## Data
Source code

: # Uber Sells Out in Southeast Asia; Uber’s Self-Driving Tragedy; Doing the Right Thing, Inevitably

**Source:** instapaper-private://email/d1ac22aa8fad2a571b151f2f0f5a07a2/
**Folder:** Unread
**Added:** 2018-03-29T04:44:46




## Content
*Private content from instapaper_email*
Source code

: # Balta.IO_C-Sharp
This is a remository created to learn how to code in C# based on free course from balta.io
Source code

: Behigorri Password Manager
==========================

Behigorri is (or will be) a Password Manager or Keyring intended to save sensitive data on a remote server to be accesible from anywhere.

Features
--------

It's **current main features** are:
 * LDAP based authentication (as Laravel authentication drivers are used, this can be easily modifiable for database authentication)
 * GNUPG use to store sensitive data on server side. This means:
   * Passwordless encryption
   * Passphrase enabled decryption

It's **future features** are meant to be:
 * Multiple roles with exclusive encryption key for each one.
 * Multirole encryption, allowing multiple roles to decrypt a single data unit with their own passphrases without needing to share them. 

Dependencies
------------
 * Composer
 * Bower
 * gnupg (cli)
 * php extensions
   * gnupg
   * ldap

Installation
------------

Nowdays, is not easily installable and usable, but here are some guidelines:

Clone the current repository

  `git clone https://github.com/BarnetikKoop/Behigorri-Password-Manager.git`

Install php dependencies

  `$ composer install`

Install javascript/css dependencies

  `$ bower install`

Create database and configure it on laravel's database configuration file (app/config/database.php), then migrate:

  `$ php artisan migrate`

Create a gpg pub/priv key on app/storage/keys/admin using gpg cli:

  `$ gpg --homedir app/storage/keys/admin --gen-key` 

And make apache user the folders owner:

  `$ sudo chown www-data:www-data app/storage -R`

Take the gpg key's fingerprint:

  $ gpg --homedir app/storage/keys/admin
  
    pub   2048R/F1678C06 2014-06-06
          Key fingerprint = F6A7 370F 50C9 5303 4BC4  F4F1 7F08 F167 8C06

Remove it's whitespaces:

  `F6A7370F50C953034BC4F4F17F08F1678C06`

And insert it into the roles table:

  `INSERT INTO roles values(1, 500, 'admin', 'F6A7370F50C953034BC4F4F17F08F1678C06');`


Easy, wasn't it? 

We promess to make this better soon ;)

## Task item
Transcribe the entire listing above exactly.

## Solution to this task
Source code

: # Uber Sells Out in Southeast Asia; Uber’s Self-Driving Tragedy; Doing the Right Thing, Inevitably

**Source:** instapaper-private://email/d1ac22aa8fad2a571b151f2f0f5a07a2/
**Folder:** Unread
**Added:** 2018-03-29T04:44:46




## Content
*Private content from instapaper_email*
Source code

: # Balta.IO_C-Sharp
This is a remository created to learn how to code in C# based on free course from balta.io
Source code

: Behigorri Password Manager
==========================

Behigorri is (or will be) a Password Manager or Keyring intended to save sensitive data on a remote server to be accesible from anywhere.

Features
--------

It's **current main features** are:
 * LDAP based authentication (as Laravel authentication drivers are used, this can be easily modifiable for database authentication)
 * GNUPG use to store sensitive data on server side. This means:
   * Passwordless encryption
   * Passphrase enabled decryption

It's **future features** are meant to be:
 * Multiple roles with exclusive encryption key for each one.
 * Multirole encryption, allowing multiple roles to decrypt a single data unit with their own passphrases without needing to share them. 

Dependencies
------------
 * Composer
 * Bower
 * gnupg (cli)
 * php extensions
   * gnupg
   * ldap

Installation
------------

Nowdays, is not easily installable and usable, but here are some guidelines:

Clone the current repository

  `git clone https://github.com/BarnetikKoop/Behigorri-Password-Manager.git`

Install php dependencies

  `$ composer install`

Install javascript/css dependencies

  `$ bower install`

Create database and configure it on laravel's database configuration file (app/config/database.php), then migrate:

  `$ php artisan migrate`

Create a gpg pub/priv key on app/storage/keys/admin using gpg cli:

  `$ gpg --homedir app/storage/keys/admin --gen-key` 

And make apache user the folders owner:

  `$ sudo chown www-data:www-data app/storage -R`

Take the gpg key's fingerprint:

  $ gpg --homedir app/storage/keys/admin
  
    pub   2048R/F1678C06 2014-06-06
          Key fingerprint = F6A7 370F 50C9 5303 4BC4  F4F1 7F08 F167 8C06

Remove it's whitespaces:

  `F6A7370F50C953034BC4F4F17F08F1678C06`

And insert it into the roles table:

  `INSERT INTO roles values(1, 500, 'admin', 'F6A7370F50C953034BC4F4F17F08F1678C06');`


Easy, wasn't it? 

We promess to make this better soon ;)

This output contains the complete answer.